La historia de Catón es mucho más política que la de Lucrecia. En realidad, es política de principio a fin. Siempre estuvo del lado de los optimates, que formaban la clase conservadora, reacia a cualquier novedad y, en especial, a cualquier intento de ampliación del poder de los populares, los cuales, como su nombre indica (porque entonces los nombres todavía se correspondían con las cosas), eran más favorable a los intereses del pueblo llano, aun traspasando a veces los límites de la legalidad.

En la guerra civil que enfrentó a César, apoyado por los populares, y Pompeyo, hombre de los optimates, Catón estuvo desde un principio con estos, sin vacilación alguna. Ya he dicho que era un hombre inflexible. No como Cicerón, intelectual dubitativo, que no tenía muy claro con qué carta quedarse y que al final siempre elegía la peor para él. Desde el principio, la guerra fue mal para los pompeyanos. Derrotados en Farsalia (Grecia), los restos de su ejército se reagruparon en el norte de África bajo el mando de Catón. Pero la cosa iba de mal en peor.

Aplastados en Tapsos, cerca de Útica, donde tenía Catón su cuartel general, el ilustre jefe vio más claro que nunca que un mundo gobernado por César le resultaría invivible. Y se quitó la vida. Plutarco explica los detalles del suicidio, pero comoquiera que, a diferencia de los de Lucrecia, resultan más bien repugnantes y nada eróticos, prescindo.

Y además, lo característico, lo original del suicidio de Catón no es el procedimiento, sino el motivo. Lo he situado, creo que acertadamente, entre los suicidios romanos cometidos por causa del honor y, sin embargo, alguien puede alegar que, tratándose de un jefe militar acorralado, como Aníbal en Zama, ¿no sería más bien el temor de verse encadenado, humillado y cruelmente ajusticiado el motivo de su artística decisión?                                              

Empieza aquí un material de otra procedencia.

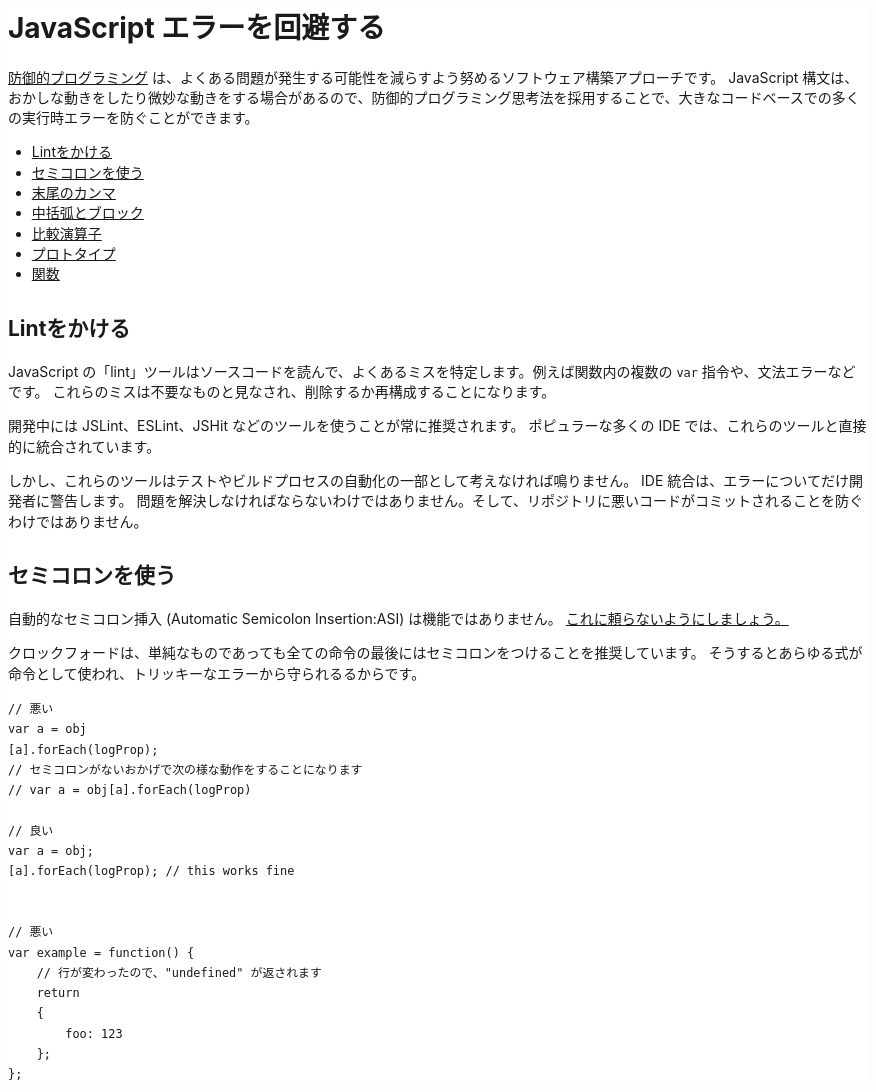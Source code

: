 # JavaScript エラーを回避する

[防御的プログラミング](http://en.wikipedia.org/wiki/Defensive_programming)
は、よくある問題が発生する可能性を減らすよう努めるソフトウェア構築アプローチです。
JavaScript 構文は、おかしな動きをしたり微妙な動きをする場合があるので、防御的プログラミング思考法を採用することで、大きなコードベースでの多くの実行時エラーを防ぐことができます。

 - [Lintをかける](#Removing_Lint)
 - [セミコロンを使う](#Semicolons)
 - [末尾のカンマ](#Trailing_Commas)
 - [中括弧とブロック](#Brackets_Blocks)
 - [比較演算子](#Equality)
 - [プロトタイプ](#Prototypes)
 - [関数](#Functions)

## <a name="Removing_Lint" />Lintをかける

JavaScript の「lint」ツールはソースコードを読んで、よくあるミスを特定します。例えば関数内の複数の `var` 指令や、文法エラーなどです。
これらのミスは不要なものと見なされ、削除するか再構成することになります。

開発中には JSLint、ESLint、JSHit などのツールを使うことが常に推奨されます。
ポピュラーな多くの IDE では、これらのツールと直接的に統合されています。

しかし、これらのツールはテストやビルドプロセスの自動化の一部として考えなければ鳴りません。
IDE 統合は、エラーについてだけ開発者に警告します。
問題を解決しなければならないわけではありません。そして、リポジトリに悪いコードがコミットされることを防ぐわけではありません。

## <a name="Semicolons" />セミコロンを使う

自動的なセミコロン挿入 (Automatic Semicolon Insertion:ASI) は機能ではありません。
[これに頼らないようにしましょう。](http://benalman.com/news/2013/01/advice-javascript-semicolon-haters/)

クロックフォードは、単純なものであっても全ての命令の最後にはセミコロンをつけることを推奨しています。
そうするとあらゆる式が命令として使われ、トリッキーなエラーから守られるるからです。

    // 悪い
    var a = obj
    [a].forEach(logProp);
    // セミコロンがないおかげで次の様な動作をすることになります
    // var a = obj[a].forEach(logProp)

    // 良い
    var a = obj;
    [a].forEach(logProp); // this works fine
    
    
    // 悪い
    var example = function() {
        // 行が変わったので、"undefined" が返されます
        return
        {
            foo: 123
        };
    };
    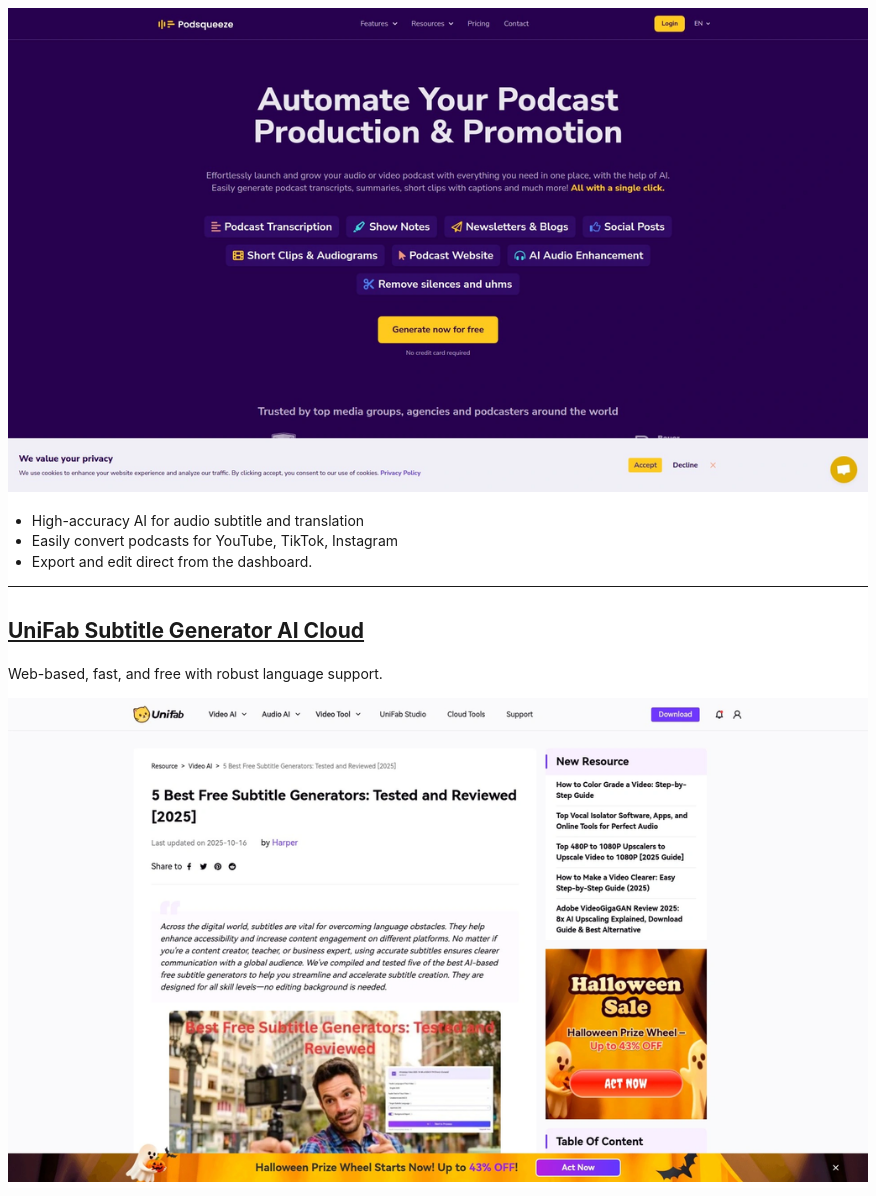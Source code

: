 ![Podsqueeze Screenshot](image/podsqueeze.webp)


- High-accuracy AI for audio subtitle and translation
- Easily convert podcasts for YouTube, TikTok, Instagram
- Export and edit direct from the dashboard.

***

## [UniFab Subtitle Generator AI Cloud](https://unifab.ai/resource/free-subtitle-generator)

Web-based, fast, and free with robust language support.

![UniFab Subtitle Generator AI Cloud Screenshot](image/unifab.webp)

Pues no. Porque resulta que César no era precisamente un caudillo cruel y vengativo, sino un líder político agudo, humano y clemente (aunque también sabía ser cruel e inclemente cuando le convenía), y tenía la costumbre de perdonar a sus enemigos vencidos; mala costumbre, dicen, que se volvió en su contra una trágica mañana de marzo.

Y es que, en cuanto a la actitud de los combatientes, aquella guerra civil en nada se parecía a otras posteriores, por ejemplo, a la española de los años treinta del pasado siglo, y el dictador Julio César, humano, humanista, generoso y clemente, en nada se parecía a los crueles, analfabetos y mezquinos dictadores que había de padecer Europa veinte siglos después. Hay que reconocer que en la categoría “dictadores” no ha habido ningún progreso visible.